Currently GM only sells one engine in CANUS that requires Dexos2. But there are tens of others sold in other markets. Engines sold in these other markets have different viscosity requirements and therefore several different viscosities have received the Dexos2 certification. 

As has already been pointed out Dexos2 of the correct viscosity is readily available at any GM dealership along with the correct oil filter which appears to be a unique unit.


----------



## sciphi (Aug 26, 2011)

I do know that dexos1 and dexos2 are global specifications. But, if a GM dealer is not nearby and one is not passing by one anytime soon, it's nice to know what other oils meet the specification. Believe it or not, some folks who will purchase a Cruze Diesel will run into that exact situation. I was in that situation where the nearest GM dealer was 25 miles away. Very inconvenient to go just for an oil change. Some NAPA stores carry Liqui-Moly. And, other stores carry Mobil 1 ESP 0w-40. It's not like finding dexos1 5w-30, which is readily available even in remote parts of North America.


----------



## Tomko (Jun 1, 2013)

sciphi said:


> I do know that dexos1 and dexos2 are global specifications. But, if a GM dealer is not nearby and one is not passing by one anytime soon, it's nice to know what other oils meet the specification. Believe it or not, some folks who will purchase a Cruze Diesel will run into that exact situation. I was in that situation where the nearest GM dealer was 25 miles away. Very inconvenient to go just for an oil change. Some NAPA stores carry Liqui-Moly. And, other stores carry Mobil 1 ESP 0w-40. It's not like finding dexos1 5w-30, which is readily available even in remote parts of North America.


Not yet. 

But as already pointed out the only engine sold in CANUS that requires Dexos2 is the RPO LUZ in the Cruze Diesel. 
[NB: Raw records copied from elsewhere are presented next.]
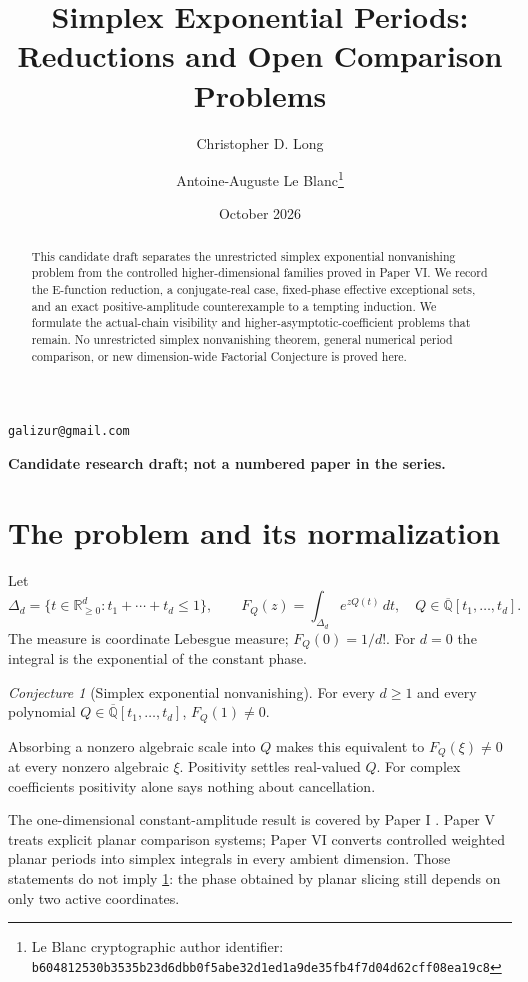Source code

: \documentclass[11pt]{article}
\title{Simplex Exponential Periods: Reductions and Open Comparison Problems}
\author{Christopher D. Long \and Antoine-Auguste Le Blanc\thanks{Le Blanc cryptographic author identifier: \texttt{b6048125\allowbreak{}30b3535b\allowbreak{}23d6dbb0\allowbreak{}f5abe32d\allowbreak{}1ed1a9de\allowbreak{}35fb4f7d\allowbreak{}04d62cff\allowbreak{}08ea19c8}}}
\date{October 2026}
\numberwithin{equation}{section}
\theoremstyle{definition}
\theoremstyle{remark}
\newcommand{\Qbar}{\overline{\mathbb Q}}
\newcommand{\R}{\mathbb R}
\newtheorem{conjecture}[theorem]{Conjecture}
\begin{document}
\maketitle

\begin{center}
\small
\texttt{galizur@gmail.com}
\end{center}

\begin{abstract}
This candidate draft separates the unrestricted simplex exponential
nonvanishing problem from the controlled higher-dimensional families proved
in Paper VI. We record the E-function reduction, a conjugate-real case,
fixed-phase effective exceptional sets, and an exact positive-amplitude
counterexample to a tempting induction. We formulate the actual-chain
visibility and higher-asymptotic-coefficient problems that remain.
No unrestricted simplex nonvanishing theorem, general numerical period
comparison, or new dimension-wide Factorial Conjecture is proved here.
\end{abstract}

\begin{center}
\textbf{Candidate research draft; not a numbered paper in the series.}
\end{center}
\tableofcontents

\section{The problem and its normalization}
Let
\[
 \Delta_d=\{t\in\R_{\ge0}^{d}:t_1+\cdots+t_d\le1\},\qquad
 F_Q(z)=\int_{\Delta_d}e^{zQ(t)}\,dt,
 \quad Q\in\Qbar[t_1,\ldots,t_d].
\]
The measure is coordinate Lebesgue measure; $F_Q(0)=1/d!$.
For $d=0$ the integral is the exponential of the constant phase.

\begin{conjecture}[Simplex exponential nonvanishing]\label{conj:simplex}
For every $d\ge1$ and every polynomial $Q\in\Qbar[t_1,\ldots,t_d]$,
$F_Q(1)\ne0$.
\end{conjecture}
Absorbing a nonzero algebraic scale into $Q$ makes this equivalent to
$F_Q(\xi)\ne0$ at every nonzero algebraic $\xi$. Positivity settles
real-valued $Q$. For complex coefficients positivity alone says nothing
about cancellation.

The one-dimensional constant-amplitude result is covered by Paper I
\cite{PaperI}. Paper V \cite{PaperV} treats explicit planar comparison
systems; Paper VI \cite{PaperVI} converts controlled weighted planar
periods into simplex integrals in every ambient dimension. Those statements
do not imply \cref{conj:simplex}: the phase obtained by planar slicing
still depends on only two active coordinates.
\end{document}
Published reports indicate that as of June 30 Chevrolet had only sold 182 units. Do you seriously expect that someone other than a Chevrolet dealer would sell an oil for an engine with such slight market penetration? Furthermore, how many of those do you suspect are in need of an oil change today?

Maybe in a year when 20,000 are on the road and in need of an oil change NAPA can make a business case to stock the recommended oil.


----------



## 70AARCUDA (Nov 14, 2010)

dexos™ 2_ - "...or *equivalent*..."_


----------



## ChevyMgr (Oct 27, 2010)

GM quit using W40 oil in the late 80's. Problem was the left side of engines (emission side) would be totally sludged and the right would be clean as a whistle. Lots of problems with that oil.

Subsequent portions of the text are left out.